洗礼と御霊の証印を通して水と御霊の再生を果たした陰府の魂は、キリストに結ばれて死んだ者たちと同等に立場にいることになる(一テサ4:16)。

まとめ

キリストが犠牲となられて以来、肉体が死んだ後でも救いを獲得することが可能となった。 (9.6→)

 

新使徒教会のキリスト教徒は祈りを通して故人を執り成 (な) す。つまり贖われていない状態に陰府に入った魂を救って下さるように、神にお願いをするのである。 (9.6.1→)

 

キリストに結ばれて生きている者も、キリストに結ばれて死んだ者も、共に主による贖いの業に属している。

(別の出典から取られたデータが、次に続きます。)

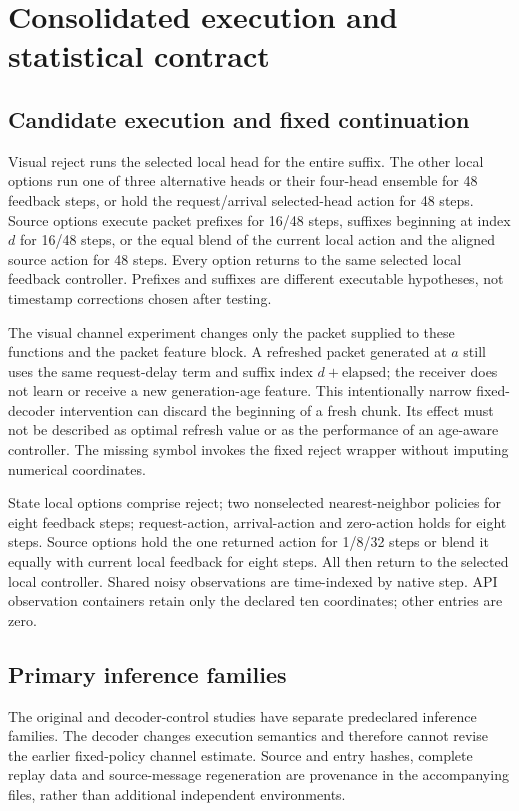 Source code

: \section{Consolidated execution and statistical contract}
\subsection{Candidate execution and fixed continuation}

Visual reject runs the selected local head for the entire suffix. The other local options run one of three alternative heads or their four-head ensemble for 48 feedback steps, or hold the request/arrival selected-head action for 48 steps. Source options execute packet prefixes for 16/48 steps, suffixes beginning at index $d$ for 16/48 steps, or the equal blend of the current local action and the aligned source action for 48 steps. Every option returns to the same selected local feedback controller. Prefixes and suffixes are different executable hypotheses, not timestamp corrections chosen after testing.

The visual channel experiment changes only the packet supplied to these functions and the packet feature block. A refreshed packet generated at $a$ still uses the same request-delay term and suffix index $d+\text{elapsed}$; the receiver does not learn or receive a new generation-age feature. This intentionally narrow fixed-decoder intervention can discard the beginning of a fresh chunk. Its effect must not be described as optimal refresh value or as the performance of an age-aware controller. The missing symbol invokes the fixed reject wrapper without imputing numerical coordinates.

State local options comprise reject; two nonselected nearest-neighbor policies for eight feedback steps; request-action, arrival-action and zero-action holds for eight steps. Source options hold the one returned action for 1/8/32 steps or blend it equally with current local feedback for eight steps. All then return to the selected local controller. Shared noisy observations are time-indexed by native step. API observation containers retain only the declared ten coordinates; other entries are zero.


\subsection{Primary inference families}\label{s-sec:inferencematrix}

The original and decoder-control studies have separate predeclared inference families. The decoder changes execution semantics and therefore cannot revise the earlier fixed-policy channel estimate. Source and entry hashes, complete replay data and source-message regeneration are provenance in the accompanying files, rather than additional independent environments.

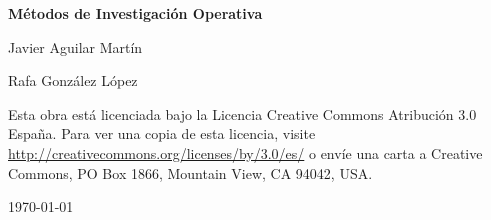 \documentclass[twoside]{report}
\begin{document}
\begin{titlepage}
	\centering
	{\huge\bfseries Métodos de Investigación Operativa \par}
	\vspace{2cm}
	{\Large Javier Aguilar Martín\par}
	{\Large Rafa González López\par}
	\vspace{2.5cm}
	\vfill
	Esta obra está licenciada bajo la Licencia Creative Commons Atribución 3.0 España. Para ver una copia de esta licencia, visite \url{http://creativecommons.org/licenses/by/3.0/es/} o envíe una carta a Creative Commons, PO Box 1866, Mountain View, CA 94042, USA.

	{\large \today\par}
\end{titlepage}

\tableofcontents



%
%
%
%
%
\end{document}
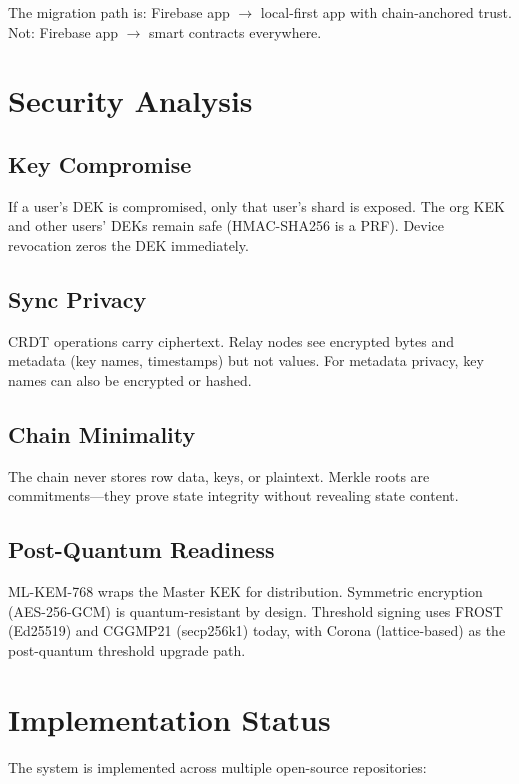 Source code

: \documentclass[twocolumn,11pt]{article}
\begin{document}
The migration path is: Firebase app $\to$ local-first app with chain-anchored trust. Not: Firebase app $\to$ smart contracts everywhere.

\section{Security Analysis}

\subsection{Key Compromise}

If a user's DEK is compromised, only that user's shard is exposed. The org KEK and other users' DEKs remain safe (HMAC-SHA256 is a PRF). Device revocation zeros the DEK immediately.

\subsection{Sync Privacy}

CRDT operations carry ciphertext. Relay nodes see encrypted bytes and metadata (key names, timestamps) but not values. For metadata privacy, key names can also be encrypted or hashed.

\subsection{Chain Minimality}

The chain never stores row data, keys, or plaintext. Merkle roots are commitments---they prove state integrity without revealing state content.

\subsection{Post-Quantum Readiness}

ML-KEM-768 wraps the Master KEK for distribution. Symmetric encryption (AES-256-GCM) is quantum-resistant by design. Threshold signing uses FROST (Ed25519) and CGGMP21 (secp256k1) today, with Corona (lattice-based) as the post-quantum threshold upgrade path.

\section{Implementation Status}

The system is implemented across multiple open-source repositories:
\end{document}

彼らは、この世においてそして陰府の領域において、贖われていない者たちのために神に執り成す。 (9.6.2→)

 

神の救おうとする御旨は普遍的である。イエスから委託されている職務である、福音の宣教、罪の赦し、サクラメントの施与は、生きている者たちに対しても死んだ者たちに対しても、今日遣わされている使徒が遂行する。(9.6.3→)

 

サクラメントは、生きている者たちにも死んだ者たちにも同じ効果をもたらす。 (9.6.3→)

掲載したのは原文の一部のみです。